Historical and Conceptual Context: The study of probability builds upon concepts introduced in Chapter 3, specifically contingency tables and conditional distributions.
Conceptual Definition: A probability that accounts for a specific condition is known as a conditional probability.
Notation and Terminology: * The notation is written as $P(B|A)$ . * It is pronounced as "the probability of B given A." * This answers the question: "Given that A has happened, what is the probability of B?"
Methodology for Determination: To calculate the probability of event B given event A, the focus is restricted exclusively to the outcomes within event A. From that subset, the fraction of those outcomes where B also occurred is determined.
The Conditional Probability Formula: * The mathematical representation is: $P(B|A) = \frac{P(A \text{ and } B)}{P(A)}$ . * Mandatory Constraint: In this formula, $P(A) \neq 0$ because the premise is that event A has already occurred. * Data Table Application: When using table data, calculating $\frac{P(A \text{ and } B)}{P(A)}$ involves identifying the intersection of a specific row and column representing those events.

Independence vs. Dependence: * In Chapter 14, the multiplication rule for independent events was established as: $P(A \text{ and } B) = P(A) \times P(B)$ . * However, if events are not independent, this standard rule fails to produce accurate results.
The Formal Rule: The General Multiplication Rule is derived by rearranging the definition of conditional probability. It applies to any two events A and B, regardless of independence.

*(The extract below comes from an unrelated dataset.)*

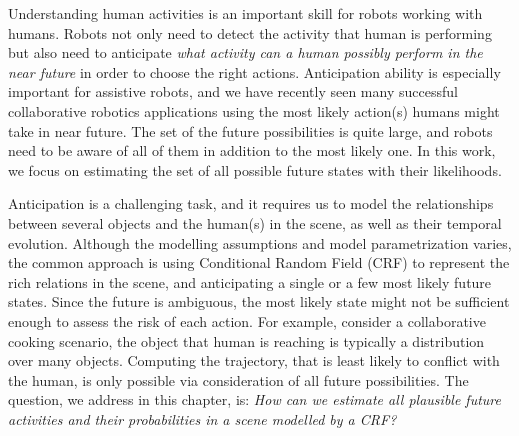 \label{intro}
Understanding  human activities is an important skill for robots working with humans. Robots not only need to detect the activity that human is performing but also need to anticipate \emph{what activity can a human possibly perform in the near future} in order to choose the right actions. Anticipation ability is especially important for assistive robots, and we have recently seen many successful collaborative robotics applications \cite{collob1,collob2,hemaISER} using the most likely action(s) humans might take in near future.
The set of the future possibilities is quite large, and robots need to be aware of all of them in addition to the most likely one. In this work, we focus on estimating the set of all possible future states with their likelihoods.


Anticipation is a challenging task, and it requires us to model the relationships between several objects and the human(s) in the scene, as well as their temporal evolution. Although the modelling assumptions and model parametrization varies, the common approach \cite{hemaAnt,gpcrf,hemaECCV,tian} is using Conditional Random Field (CRF) to represent the rich relations in the scene, and anticipating a single or a few most likely future states. Since the future is ambiguous, the most likely state might not be sufficient enough to assess the risk of each action. For example, consider a collaborative cooking scenario, the object that human is reaching is typically a distribution over many objects. Computing the trajectory, that is least likely to conflict with the human, is only possible via consideration of all future possibilities. The question, we address in this chapter, is: \emph{How can we estimate all plausible future activities and their probabilities in a scene modelled by a CRF?}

Formula Options: * The rule can be expressed as: $P(A \text{ and } B) = P(A) \times P(B|A)$ . * Alternatively, it can be expressed as: $P(A \text{ and } B) = P(B) \times P(A|B)$ .
Logical Implication: The inclusion of $P(B|A)$ reflects the fact that because event A has happened, the probability of B has changed or is evaluated within the context of A's occurrence.

Example: Sampling Without Replacement: A specific scenario involves a bag containing a total of 10 items, where 2 are blue marbles.
Probability Calculation for Sequential Events: To find the probability of drawing two blue marbles in succession ( $B_1$ and $B_2$ ): * The formula used is: $P(B_1 \text{ and } B_2) = P(B_1) \times P(B_2|B_1)$ . * This accounts for the fact that the first draw ( $B_1$ ) changes the composition of the bag for the second draw ( $B_2$ ), characterizing the events as dependent.